National Aboriginal Veterans Monument
Aboriginal Canadian Veterans helped protect peace and freedom throughout the years. To honour them, the National Aboriginal Veterans Monument was unveiled in Ottawa in 2001. It has a large eagle on top, four men and women from different Indigenous groups in the middle, and sculptures of a grizzly bear, a caribou, a wolf and a bison around the outside. These animals hold special symbolism in many Indigenous Canadian cultures.
Indigenous languages played a unique and crucial role in the wars. Often messages came from military officials to provide orders and instructions for troop movement, supply lines and other directions. It was vital that they remained secret from enemy ears.
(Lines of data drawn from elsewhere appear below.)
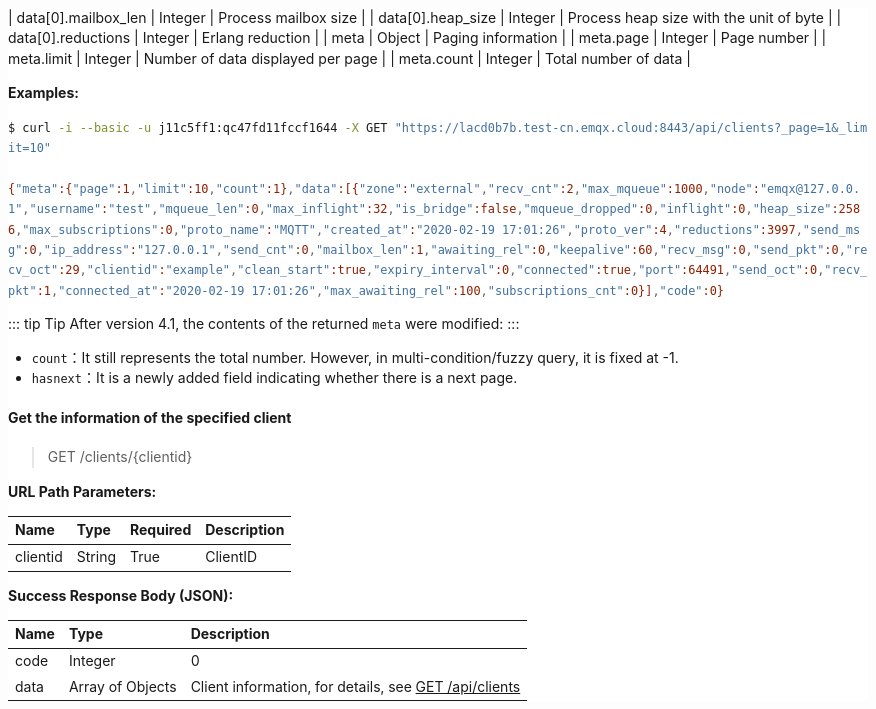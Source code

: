 | data[0].mailbox_len       | Integer          | Process mailbox size                                         |
| data[0].heap_size         | Integer          | Process heap size with the unit of byte                      |
| data[0].reductions        | Integer          | Erlang reduction                                             |
| meta                      | Object           | Paging information                                           |
| meta.page                 | Integer          | Page number                                                  |
| meta.limit                | Integer          | Number of data displayed per page                            |
| meta.count                | Integer          | Total number of data                                         |

**Examples:**

```bash
$ curl -i --basic -u j11c5ff1:qc47fd11fccf1644 -X GET "https://lacd0b7b.test-cn.emqx.cloud:8443/api/clients?_page=1&_limit=10"

{"meta":{"page":1,"limit":10,"count":1},"data":[{"zone":"external","recv_cnt":2,"max_mqueue":1000,"node":"emqx@127.0.0.1","username":"test","mqueue_len":0,"max_inflight":32,"is_bridge":false,"mqueue_dropped":0,"inflight":0,"heap_size":2586,"max_subscriptions":0,"proto_name":"MQTT","created_at":"2020-02-19 17:01:26","proto_ver":4,"reductions":3997,"send_msg":0,"ip_address":"127.0.0.1","send_cnt":0,"mailbox_len":1,"awaiting_rel":0,"keepalive":60,"recv_msg":0,"send_pkt":0,"recv_oct":29,"clientid":"example","clean_start":true,"expiry_interval":0,"connected":true,"port":64491,"send_oct":0,"recv_pkt":1,"connected_at":"2020-02-19 17:01:26","max_awaiting_rel":100,"subscriptions_cnt":0}],"code":0}
```

::: tip Tip
After version 4.1, the contents of the returned `meta` were modified:
:::

- `count`：It still represents the total number. However, in multi-condition/fuzzy query, it is fixed at -1.
- `hasnext`：It is a newly added field indicating whether there is a next page.



#### Get the information of the specified client

> GET /clients/{clientid}

**URL Path Parameters:**

| Name     | Type   | Required | Description |
| :------- | :----- | :------- | :---------- |
| clientid | String | True     | ClientID    |

**Success Response Body (JSON):**

| Name | Type             | Description                                                  |
| :--- | :--------------- | :----------------------------------------------------------- |
| code | Integer          | 0                                                            |
| data | Array of Objects | Client information, for details, see [GET /api/clients](https://docs.emqx.cn/cn/enterprise/latest/advanced/http-api.html#endpoint-get-clients) |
These messages were often translated into Cree and other Indigenous languages. After the coded messages were received at their proper destination, they were translated back into English by an Indigenous code-talker and given to military officials to read.
Did You Know?
Indigenous people who served in the military were enfranchised, meaning they had to surrender their Indian Status to serve. Being enfranchised meant they signed away their culture, ancestry and heritage. In addition, they also could not live among their Indigenous family upon return from service.